As to some of your other statements, Trump wasn't voted in because he is an eloquent speaker, classy or even because he is a clean spotless person (I'm sure he has done shady things in his past). Trump was voted in because he said what people think, and pushback to the Globalists and Progressive Left, which went FULL RETARD in about 2014 or so.

Inside right-wing bully echo chambers, this position no doubt sounds great. Outside of it, there's much more of a notion that Trump was elected in large part because a great deal of America simply hated Hillary more than him - because she absolutely failed to rally her base the way he did - and because she does pull stunts like having deep-state operatives like Steele run hitpieces on her opponents rather than playing fair.

Because of that, your equation of "globalists" with "the progressive left" is problematic. Those factions are not synonymous, and indeed it is very arguable that the civil war *between* the globalist and progressive factions of liberalism last time around did more to push Trump into power than anything else.

I sat out last time rather than support the globalist faction, for instance. I'm unlikely to do the same next year, because I'm really, really tired of Trump's bullying and his utter and complete lack of empathy for anyone who doesn't look and think like him. And so far, the globalist contingent is not dominating the Democratic field - Biden and Booker are the most globalist of all of them, but Warren and Harris are just as competitive or more and as likely to get the nomination - and I'll tell you right now, as it stands, I'll hold my nose and vote for Biden or Booker just as an alternative to Trump, in exactly the way I didn't in 2016.

I'm only one person with one vote, but I don't think I'm alone here. If not, the kind of swing vote that I represent will have the power to change the next election - and so you'd better hope that I am more alone than I believe myself to be, and that there aren't millions out there like me who were on the fence or in the dugout last time who are ready to step up and vote against the quiet, Mercer-backed, white-nationalist-inflected strain of thinking currently dominating the GOP...because if so, Trump is in trouble.
 #171287  by Replay
 Wed Apr 10, 2019 9:54 pm
Oh, and one final thing...
Do I (OR YOU) care if Manafort made a misstatement or lie to another party during the course of the investigation?

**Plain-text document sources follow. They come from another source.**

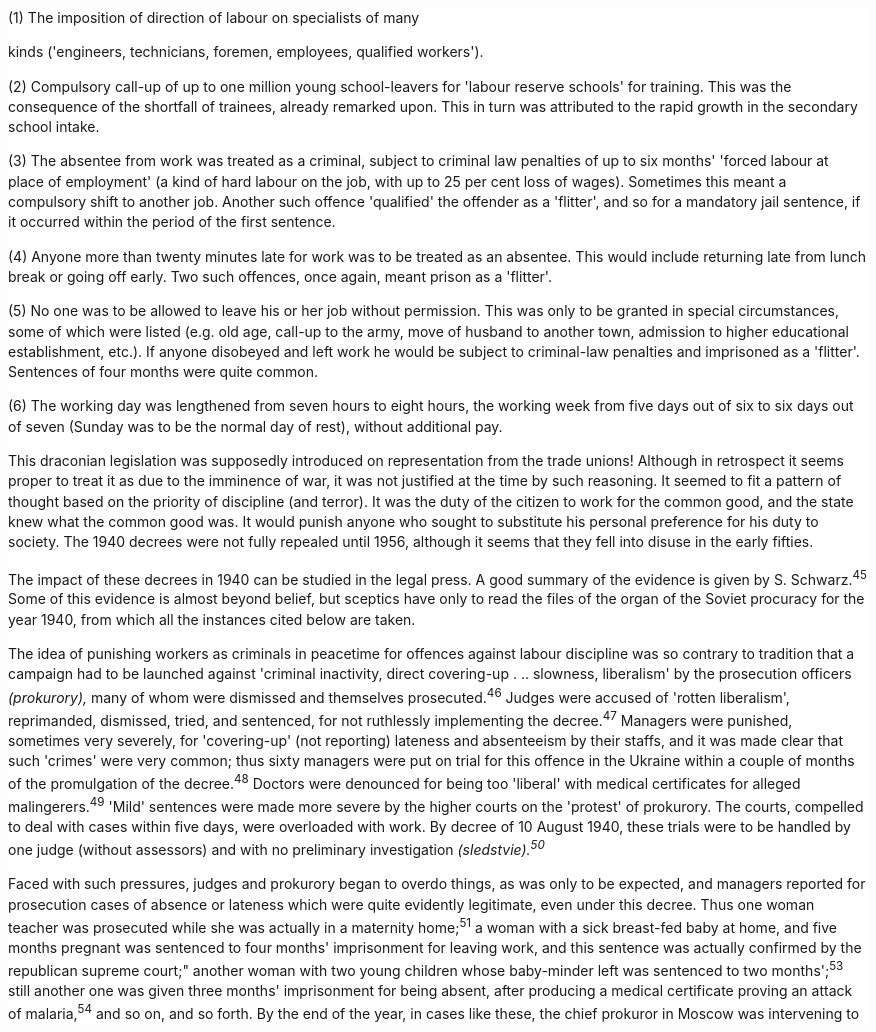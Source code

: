 (1) The imposition of direction of labour on specialists of many

kinds ('engineers, technicians, foremen, employees, qualified workers').

(2) Compulsory call-up of up to one million young school-leavers for 'labour reserve schools' for training. This was the consequence of the shortfall of trainees, already remarked upon. This in turn was attributed to the rapid growth in the secondary school intake.

(3) The absentee from work was treated as a criminal, subject to criminal law penalties of up to six months' 'forced labour at place of employment' (a kind of hard labour on the job, with up to 25 per cent loss of wages). Sometimes this meant a compulsory shift to another job. Another such offence 'qualified' the offender as a 'flitter', and so for a mandatory jail sentence, if it occurred within the period of the first sentence.

(4) Anyone more than twenty minutes late for work was to be treated as an absentee. This would include returning late from lunch break or going off early. Two such offences, once again, meant prison as a 'flitter'.

(5) No one was to be allowed to leave his or her job without permission. This was only to be granted in special circumstances, some of which were listed (e.g. old age, call-up to the army, move of husband to another town, admission to higher educational establishment, etc.). If anyone disobeyed and left work he would be subject to criminal-law penalties and imprisoned as a 'flitter'. Sentences of four months were quite common.

(6) The working day was lengthened from seven hours to eight hours, the working week from five days out of six to six days out of seven (Sunday was to be the normal day of rest), without additional pay.

This draconian legislation was supposedly introduced on representation from the trade unions! Although in retrospect it seems proper to treat it as due to the imminence of war, it was not justified at the time by such reasoning. It seemed to fit a pattern of thought based on the priority of discipline (and terror). It was the duty of the citizen to work for the common good, and the state knew what the common good was. It would punish anyone who sought to substitute his personal preference for his duty to society. The 1940 decrees were not fully repealed until 1956, although it seems that they fell into disuse in the early fifties.

The impact of these decrees in 1940 can be studied in the legal press. A good summary of the evidence is given by S. Schwarz.<sup>45</sup> Some of this evidence is almost beyond belief, but sceptics have only to read the files of the organ of the Soviet procuracy for the year 1940, from which all the instances cited below are taken.

The idea of punishing workers as criminals in peacetime for offences against labour discipline was so contrary to tradition that a campaign had to be launched against 'criminal inactivity, direct covering-up . .. slowness, liberalism' by the prosecution officers *(prokurory),* many of whom were dismissed and themselves prosecuted.<sup>46</sup> Judges were accused of 'rotten liberalism', reprimanded, dismissed, tried, and sentenced, for not ruthlessly implementing the decree.<sup>47</sup> Managers were punished, sometimes very severely, for 'covering-up' (not reporting) lateness and absenteeism by their staffs, and it was made clear that such 'crimes' were very common; thus sixty managers were put on trial for this offence in the Ukraine within a couple of months of the promulgation of the decree.<sup>48</sup> Doctors were denounced for being too 'liberal' with medical certificates for alleged malingerers.<sup>49</sup> 'Mild' sentences were made more severe by the higher courts on the 'protest' of prokurory. The courts, compelled to deal with cases within five days, were overloaded with work. By decree of 10 August 1940, these trials were to be handled by one judge (without assessors) and with no preliminary investigation *(sledstvie).<sup>50</sup>*

Faced with such pressures, judges and prokurory began to overdo things, as was only to be expected, and managers reported for prosecution cases of absence or lateness which were quite evidently legitimate, even under this decree. Thus one woman teacher was prosecuted while she was actually in a maternity home;<sup>51</sup> a woman with a sick breast-fed baby at home, and five months pregnant was sentenced to four months' imprisonment for leaving work, and this sentence was actually confirmed by the republican supreme court;" another woman with two young children whose baby-minder left was sentenced to two months';<sup>53</sup> still another one was given three months' imprisonment for being absent, after producing a medical certificate proving an attack of malaria,<sup>54</sup> and so on, and so forth. By the end of the year, in cases like these, the chief prokuror in Moscow was intervening to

Yeah. Yeah I do. In fact, if you don't, that shows exactly why you and I are never going to come to an accord here.

My grandfather put financial criminals in jail. A lot of them lied to the government in their attempts to conceal their various financial frauds which badly hurt and ruined the lives of Americans. And hey, a lot of them went to jail for it - *as they should have*.

You're not supposed to lie to duly appointed criminal investigators of the United States. That's perjury.

And if you think perjury in the process of a United States criminal investigation doesn't matter, you are a bad person in my eyes - and indeed a liability to the United States of America.